Les arrangements du Quinteto Generación Tango sont ceux du tango, non pas traditionnel mais contemporain, dans la continuation de l'esprit piazzollien. Des accents flamencos d'une guitare espagnole percent ça et là, comme dans "La Cumparsita" ou "Libertango".

Un agréable moment à passer avec cet album, plus à écouter qu'à danser !

18 novembre 2014  

 



María Volonté

" Portrait "

Network, 2010   495133

Voici un disque qui m'a fait découvrir une chanteuse connue en Argentine depuis les années 90.
Il a fallu attendre 2010 pour que Network Medien nous la fasse connaître en Europe en éditant cette compilation. Seize morceaux choisis parmi les sept albums que María Volonté a déjà à son actif.

Non, ce n'est pas une chanteuse de tango. Enfin, pas seulement... Et c'est bien là son originalité. Tout au long de ses albums, elle a fort bien réussi la fusion entre le tango ou le folklore latino et la bossa nova, le jazz, le rock ou encore le blues.

Elle est née en 1955, troisième de six sœurs, dans une ambiance familiale culturelle chaleureuse. Le père avait été acteur et chanteur avant «d'entrer en vie de famille», mais il avait communiqué à ses filles son enthousiasme pour tous les arts de la scène. Ce qui amena María Volonté à faire des études de musique, de composition, de théâtre et de chant.
Cependant dans les années 80, au tango jugé ringard les jeunes préféraient le rock (latino) et le revival folk (tout comme cela s'est passé en Europe). Elle participa donc tout naturellement à la mouvance nocturne underground de Buenos Aires, rencontrant poètes, musiciens, écrivant et interprétant ses compositions... On l'appela la musa del underground.
Mais elle n'oublia pas pour autant le tango, comme en témoigne son premier album "Tangos y otras pasiones" de 1996 ainsi que les suivants.

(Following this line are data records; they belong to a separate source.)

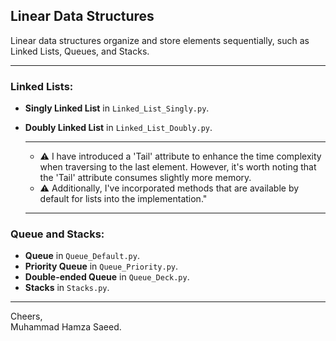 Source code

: ## Linear Data Structures
Linear data structures organize and store elements sequentially, such as Linked Lists, Queues, and Stacks.
***
### Linked Lists:
- **Singly Linked List** in `Linked_List_Singly.py`.
- **Doubly Linked List** in `Linked_List_Doubly.py`.

  ***
  - ⚠ I have introduced a 'Tail' attribute to enhance the time complexity when traversing to the last element. However, it's worth noting that the 'Tail' attribute consumes slightly more memory.
  - ⚠ Additionally, I've incorporated methods that are available by default for lists into the implementation."
  ***

### Queue and Stacks:
- **Queue** in `Queue_Default.py`.
- **Priority Queue** in `Queue_Priority.py`.
- **Double-ended Queue** in `Queue_Deck.py`.
- **Stacks** in `Stacks.py`.
***
Cheers,  
Muhammad Hamza Saeed.
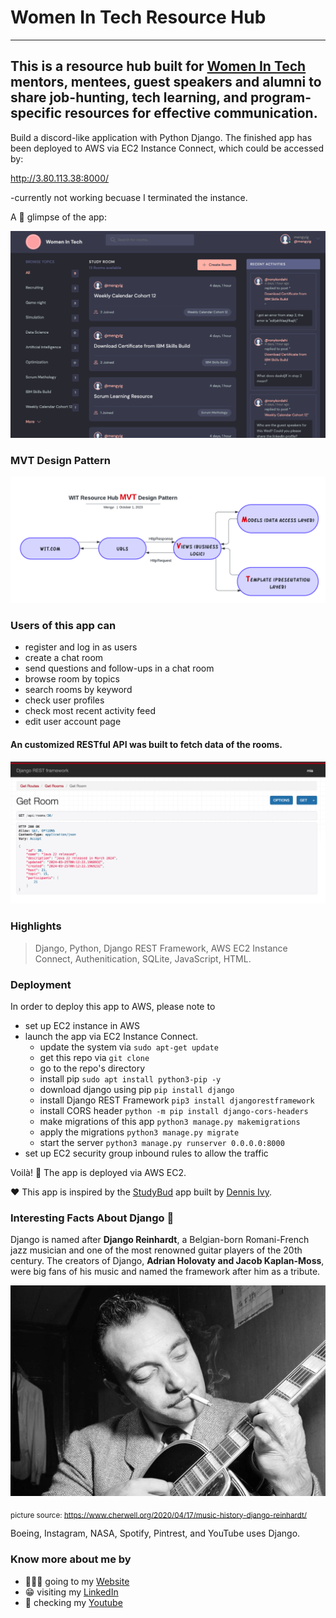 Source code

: # Women In Tech Resource Hub

---

## This is a resource hub built for [Women In Tech](https://accesemployment.ca/programs/programs-for-women/women-in-technology) mentors, mentees, guest speakers and alumni to share job-hunting, tech learning, and program-specific resources for effective communication.

Build a discord-like application with Python Django. The finished app has been deployed to AWS via EC2 Instance Connect, which could be accessed by:

http://3.80.113.38:8000/ 

-currently not working becuase I terminated the instance. 

A 👀 glimpse of the app:

![MyStudyHub App Pic](/app%20glimpse.jpg)

### MVT Design Pattern

![Design Pattern Pic](/static/images/MVT.png)

### Users of this app can

- register and log in as users
- create a chat room
- send questions and follow-ups in a chat room
- browse room by topics
- search rooms by keyword
- check user profiles
- check most recent activity feed
- edit user account page

#### An customized RESTful API was built to fetch data of the rooms.

![MyStudyHub App Pic](/static/images/REST-getRoom.png)

### Highlights

> Django, Python, Django REST Framework, AWS EC2 Instance Connect, Authenitication, SQLite, JavaScript, HTML.

### Deployment
In order to deploy this app to AWS, please note to
- set up EC2 instance in AWS
- launch the app via EC2 Instance Connect. 
    - update the system via ` sudo apt-get update `
    - get this repo via ` git clone `
    - go to the repo's directory
    - install pip ` sudo apt install python3-pip -y `
    - download django using pip ` pip install django `
    - install Django REST Framework ` pip3 install djangorestframework `
    - install CORS header ` python -m pip install django-cors-headers `
    - make migrations of this app ` python3 manage.py makemigrations `
    - apply the migrations ` python3 manage.py migrate `
    - start the server `python3 manage.py runserver 0.0.0.0:8000`
- set up EC2 security group inbound rules to allow the traffic

Voilà! 👏 The app is deployed via AWS EC2. 

❤️ This app is inspired by the [StudyBud](https://github.com/divanov11/StudyBud) app built by [Dennis Ivy](https://www.linkedin.com/in/dennis-ivanov/).

### Interesting Facts About Django :guitar:

Django is named after **Django Reinhardt**, a Belgian-born Romani-French jazz musician and one of the most renowned guitar players of the 20th century. The creators of Django, **Adrian Holovaty and Jacob Kaplan-Moss**, were big fans of his music and named the framework after him as a tribute.

![MyStudyHub App Pic](/static/images/Djano-Reinhardt.webp)

<sub>picture source: https://www.cherwell.org/2020/04/17/music-history-django-reinhardt/</sub>

Boeing, Instagram, NASA, Spotify, Pintrest, and YouTube uses Django.

### Know more about me by

- 🙋🏻‍♀️ going to my [Website](https://mengyig.github.io/#)
- 😁 visiting my [LinkedIn](https://www.linkedin.com/in/mengyi-guo/)
- 🎥 checking my [Youtube](https://www.youtube.com/channel/UCu7Q8pfeEvjgTxVyj7YVxHw)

Dans cet album, "Portrait"*, elle chante des tangos comme "Vuelvo al sur" , "Nostalgias" avec le bandonéoniste Pascual Mamone ou encore "El último café" dont le piano de Daniel Garcia nous transporte dans ces cafés cossus et un peu rétros où il fait bon passer un après-midi pluvieux à lire un bon livre !

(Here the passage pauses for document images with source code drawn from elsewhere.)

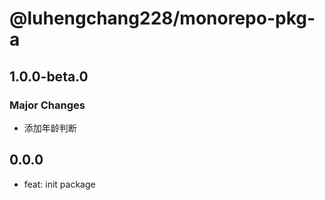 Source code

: # @luhengchang228/monorepo-pkg-a

## 1.0.0-beta.0

### Major Changes

- 添加年龄判断

## 0.0.0

- feat: init package
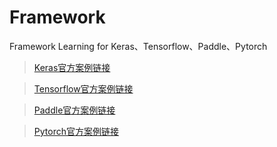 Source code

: # Framework
Framework Learning for Keras、Tensorflow、Paddle、Pytorch
> [Keras官方案例链接](https://keras.io/examples/)

> [Tensorflow官方案例链接](https://tensorflow.google.cn/tutorials/)

> [Paddle官方案例链接](https://www.paddlepaddle.org.cn/documentation/docs/zh/user_guides/index_cn.html)

> [Pytorch官方案例链接](https://pytorch.org/tutorials/)
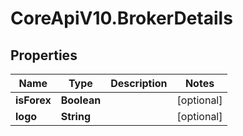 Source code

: # CoreApiV10.BrokerDetails

## Properties
Name | Type | Description | Notes
------------ | ------------- | ------------- | -------------
**isForex** | **Boolean** |  | [optional] 
**logo** | **String** |  | [optional] 


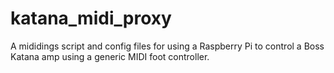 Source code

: # katana_midi_proxy
A mididings script and config files for using a Raspberry Pi to control a Boss Katana amp using a generic MIDI foot controller.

D'autre part, elle interprète aussi bien la cubaine "Macorina" – un grand succès de Chavela Vargas, que le fado "Estranha forma de vida" (Amalia Rodriguez) ou la vidala chilienne de Violeta Parra "Que se he sacado con quererte" ou, encore de la même, "Gracias a la vida" accompagné par l'harmoniciste californien Kevin Carrel Footer. Enfin cet album reprend trois de ses compositions, "9 vidas" de sonorité rock, "Parte del juego" , chanson d'amour où elle s'accompagne à la guitare et "Condename a callar", enregistré en public.

La musique et la voix de María Volonté sont tour à tour intenses, apaisantes, vives, émouvantes et nostalgiques.
Son large répertoire nous emmène en balade autour du tango et au travers de rythmes latinos, avec sa propre interprétation, qu'elle appelle World Tango Fusion.
Et tout cela, confortablement installé dans son fauteuil... ou au Café Tortini de Buenos Aires où elle a chanté chaque jeudi durant une quinzaine d'années...

Ce disque est plus à écouter qu'à danser...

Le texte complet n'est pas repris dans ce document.